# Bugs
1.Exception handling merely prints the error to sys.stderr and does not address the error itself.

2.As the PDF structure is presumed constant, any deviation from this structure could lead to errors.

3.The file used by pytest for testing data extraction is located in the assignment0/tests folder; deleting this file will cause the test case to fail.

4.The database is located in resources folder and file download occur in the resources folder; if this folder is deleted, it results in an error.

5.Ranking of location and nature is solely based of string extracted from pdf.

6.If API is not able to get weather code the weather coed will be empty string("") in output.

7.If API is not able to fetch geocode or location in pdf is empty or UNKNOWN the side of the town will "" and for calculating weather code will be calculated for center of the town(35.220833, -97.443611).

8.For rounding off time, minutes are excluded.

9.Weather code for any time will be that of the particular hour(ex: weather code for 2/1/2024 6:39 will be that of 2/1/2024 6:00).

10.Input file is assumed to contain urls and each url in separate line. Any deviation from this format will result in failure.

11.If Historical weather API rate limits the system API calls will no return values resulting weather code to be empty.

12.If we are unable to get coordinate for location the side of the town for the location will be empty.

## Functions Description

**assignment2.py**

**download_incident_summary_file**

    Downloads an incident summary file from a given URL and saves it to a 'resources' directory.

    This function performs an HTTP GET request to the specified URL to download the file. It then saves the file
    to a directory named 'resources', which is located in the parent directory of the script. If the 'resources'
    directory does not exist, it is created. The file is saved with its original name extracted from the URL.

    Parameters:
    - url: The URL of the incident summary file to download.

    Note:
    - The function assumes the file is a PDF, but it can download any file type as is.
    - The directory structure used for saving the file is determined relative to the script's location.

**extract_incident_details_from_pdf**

━━━━━━

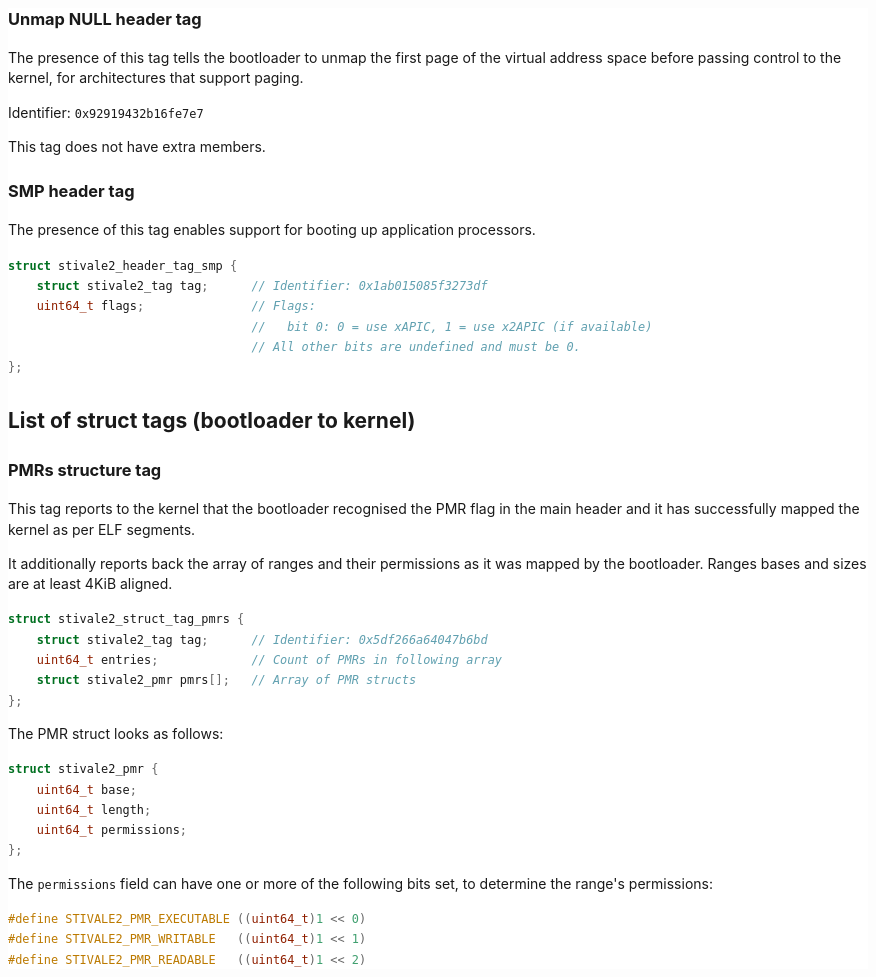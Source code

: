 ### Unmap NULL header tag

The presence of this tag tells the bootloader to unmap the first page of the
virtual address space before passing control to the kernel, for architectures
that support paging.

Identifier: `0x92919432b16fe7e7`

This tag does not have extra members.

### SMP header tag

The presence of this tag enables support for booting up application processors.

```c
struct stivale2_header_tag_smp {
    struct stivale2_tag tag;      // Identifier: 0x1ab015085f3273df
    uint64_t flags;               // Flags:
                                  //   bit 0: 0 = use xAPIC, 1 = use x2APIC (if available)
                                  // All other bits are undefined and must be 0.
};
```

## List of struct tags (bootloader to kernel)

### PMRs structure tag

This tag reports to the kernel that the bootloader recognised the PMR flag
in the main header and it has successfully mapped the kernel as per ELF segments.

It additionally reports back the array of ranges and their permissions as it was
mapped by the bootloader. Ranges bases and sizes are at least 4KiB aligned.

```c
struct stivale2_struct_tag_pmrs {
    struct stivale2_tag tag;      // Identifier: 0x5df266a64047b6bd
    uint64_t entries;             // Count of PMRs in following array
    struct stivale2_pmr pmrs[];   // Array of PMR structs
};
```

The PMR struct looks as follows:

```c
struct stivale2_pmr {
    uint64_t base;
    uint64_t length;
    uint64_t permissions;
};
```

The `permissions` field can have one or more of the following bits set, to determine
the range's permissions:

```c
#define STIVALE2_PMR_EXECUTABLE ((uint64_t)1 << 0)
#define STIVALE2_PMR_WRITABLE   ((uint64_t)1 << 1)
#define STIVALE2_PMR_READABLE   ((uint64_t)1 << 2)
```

━━━━━━

■ What you should do ■
Those lines of the records that contain the string "structure" should be identified and copied.

■ Answer to this problem ■
2.As the PDF structure is presumed constant, any deviation from this structure could lead to errors.
    - The directory structure used for saving the file is determined relative to the script's location.
### PMRs structure tag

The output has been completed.